Earlier today, I was reminded once again why Celiac Disease and health care reform in the United States is such a timely topic. Sitting in my email inbox was the October newsletter of the National Foundation for Celiac Awareness, and the last article in the newsletter was a link to a Wall Street Journal Health Blog from mid-September.
The WSJ post of a 17-year old girl from the Chicago area who was dropped from her health plan after being diagnosed with Celiac. In a heavily criticized tactic known as recission, her health insurance provider – upon learning of her diagnosis – went back and reviewed three months worth of medical records. Then, looking solely at her symptomology prior to diagnosis, declared that if they had known about those symptoms, they would not have offered her coverage. Seriously? We all experience symptoms leading to the diagnosis of anything… that’s how doctors do their job. The more I delve into this topic, the more disgusted I become with the health care system in the United States, and the more I feel like I come across questionable ethical practices on the part of insurance companies that appear to be motivated solely by corporate greed.
I feel like it’s not that much a satirical leap of faith to foreshadow a time in the not too distant future when an unregulated health insurance company would turn to a patient and say: “We went back and reviewed your records, and we couldn’t but notice that you were born. Your being born constitutes an implied acceptance of the terms of life. Unfortunately, those terms guarantee that you will get sick at some point over the course of your life.
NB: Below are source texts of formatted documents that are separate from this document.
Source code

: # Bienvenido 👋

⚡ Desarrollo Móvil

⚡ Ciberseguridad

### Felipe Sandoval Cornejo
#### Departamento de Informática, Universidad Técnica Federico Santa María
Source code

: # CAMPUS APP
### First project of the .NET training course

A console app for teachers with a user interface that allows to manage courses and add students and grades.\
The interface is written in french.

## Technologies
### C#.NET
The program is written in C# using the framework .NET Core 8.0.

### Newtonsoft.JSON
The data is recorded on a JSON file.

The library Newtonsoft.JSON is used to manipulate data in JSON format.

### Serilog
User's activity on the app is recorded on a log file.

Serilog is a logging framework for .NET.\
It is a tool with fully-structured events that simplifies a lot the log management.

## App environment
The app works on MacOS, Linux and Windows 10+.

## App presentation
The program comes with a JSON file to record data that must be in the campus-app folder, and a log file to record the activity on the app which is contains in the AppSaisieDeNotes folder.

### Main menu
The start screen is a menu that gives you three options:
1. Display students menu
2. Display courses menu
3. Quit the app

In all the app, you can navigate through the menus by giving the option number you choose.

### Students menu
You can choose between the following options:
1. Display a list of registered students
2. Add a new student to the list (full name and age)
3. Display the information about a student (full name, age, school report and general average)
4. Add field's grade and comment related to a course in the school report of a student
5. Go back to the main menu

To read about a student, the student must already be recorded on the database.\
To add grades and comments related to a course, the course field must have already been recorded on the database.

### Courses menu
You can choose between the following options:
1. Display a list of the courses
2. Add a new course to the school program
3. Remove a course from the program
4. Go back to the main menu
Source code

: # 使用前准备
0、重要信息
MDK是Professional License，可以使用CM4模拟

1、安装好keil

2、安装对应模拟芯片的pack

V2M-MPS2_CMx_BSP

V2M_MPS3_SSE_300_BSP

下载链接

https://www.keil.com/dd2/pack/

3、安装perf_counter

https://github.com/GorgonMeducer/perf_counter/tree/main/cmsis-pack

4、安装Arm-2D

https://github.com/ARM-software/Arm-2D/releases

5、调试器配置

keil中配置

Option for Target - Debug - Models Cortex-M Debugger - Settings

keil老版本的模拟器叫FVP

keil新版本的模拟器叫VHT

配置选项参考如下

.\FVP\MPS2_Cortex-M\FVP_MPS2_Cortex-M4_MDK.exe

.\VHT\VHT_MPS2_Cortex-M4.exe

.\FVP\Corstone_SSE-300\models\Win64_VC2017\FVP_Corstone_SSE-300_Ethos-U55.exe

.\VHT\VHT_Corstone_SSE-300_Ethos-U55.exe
Based on those factors, we’re declining coverage.”
But again, I digress…
As I got my hands dirtier and dirtier with this topic, I wanted to do more than write about it. I didn’t want to do a series of posts dealing only in hypotheticals, theories, anecdotal stories, and ideology. I wanted to do a concrete case study about the gauntlet of health insurance coverage faced by someone with Celiac, and who better to be the guinea pig than me?
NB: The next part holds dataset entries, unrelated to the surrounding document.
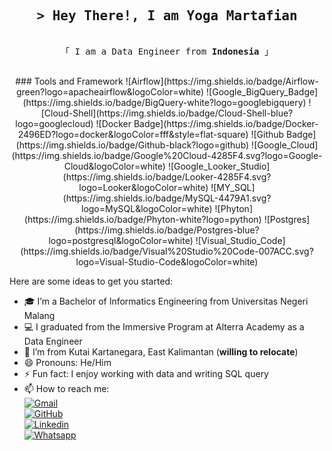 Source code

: <h2 align="center">
        <samp>&gt; Hey There!, I am Yoga Martafian</samp>
</h2>
<p align="center"> 
  <samp>
    <br>
    「 I am a Data Engineer from <b>Indonesia</b> 」
    <br>
    <br>
  </samp>
</p>

<p align="center">
### Tools and Framework
![Airflow](https://img.shields.io/badge/Airflow-green?logo=apacheairflow&logoColor=white)
![Google_BigQuery_Badge](https://img.shields.io/badge/BigQuery-white?logo=googlebigquery)
![Cloud-Shell](https://img.shields.io/badge/Cloud-Shell-blue?logo=googlecloud)
![Docker Badge](https://img.shields.io/badge/Docker-2496ED?logo=docker&logoColor=fff&style=flat-square)
![Github Badge](https://img.shields.io/badge/Github-black?logo=github)
![Google_Cloud](https://img.shields.io/badge/Google%20Cloud-4285F4.svg?logo=Google-Cloud&logoColor=white)
![Google_Looker_Studio](https://img.shields.io/badge/Looker-4285F4.svg?logo=Looker&logoColor=white)
![MY_SQL](https://img.shields.io/badge/MySQL-4479A1.svg?logo=MySQL&logoColor=white)
![Phyton](https://img.shields.io/badge/Phyton-white?logo=python)
![Postgres](https://img.shields.io/badge/Postgres-blue?logo=postgresql&logoColor=white)
![Visual_Studio_Code](https://img.shields.io/badge/Visual%20Studio%20Code-007ACC.svg?logo=Visual-Studio-Code&logoColor=white)
</p>

Here are some ideas to get you started:

- 🎓 I’m a Bachelor of Informatics Engineering from Universitas Negeri Malang
- 💻 I graduated from the Immersive Program at Alterra Academy as a Data Engineer
- 🏫 I’m from Kutai Kartanegara, East Kalimantan (**willing to relocate**)
- 😄 Pronouns: He/Him
- ⚡ Fun fact: I enjoy working with data and writing SQL query
- 📫 How to reach me:
  <br>[![Gmail](https://img.shields.io/badge/Gmail-EA4335.svg?style=for-the-badge&logo=Gmail&logoColor=white)](mailto:yogamartafian@gmail.com)
  <br>[![GitHub](https://img.shields.io/badge/GitHub-181717.svg?style=for-the-badge&logo=GitHub&logoColor=white)](https://github.com/yogamartafian)
  <br>[![Linkedin](https://img.shields.io/badge/LinkedIn-0A66C2.svg?style=for-the-badge&logo=LinkedIn&logoColor=white)](https://www.linkedin.com/in/yogamartafian)
  <br>[![Whatsapp](https://img.shields.io/badge/WhatsApp-25D366.svg?style=for-the-badge&logo=WhatsApp&logoColor=white)](https://wa.me/6285195900903)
And so I called four of the most prominent health insurance providers in Colorado (HumanaOne, Cigna, Aetna, and Anthem Blue Cross / Blue Shield), posing as a prospective customer. To each I gave the same set of circumstances: I was a self-employed sole proprietor exploring my options for health insurance coverage. Oh, and I had Celiac Disease. Was that considered a pre-existing condition that would exclude me from being able to obtain coverage? (These were all true statements.) Here’s how each customer service department responded:
HumanaOne – Told me that I was not eligible for any of their plans, but recommended I look into Cover Colorado (a state-based health insurance plan offered specifically for people who’ve been turned away from other health insurance because of pre-existing conditions). The customer service rep also said that “not all companies are the same, and you might find another company that will offer a plan.” And so I called other companies…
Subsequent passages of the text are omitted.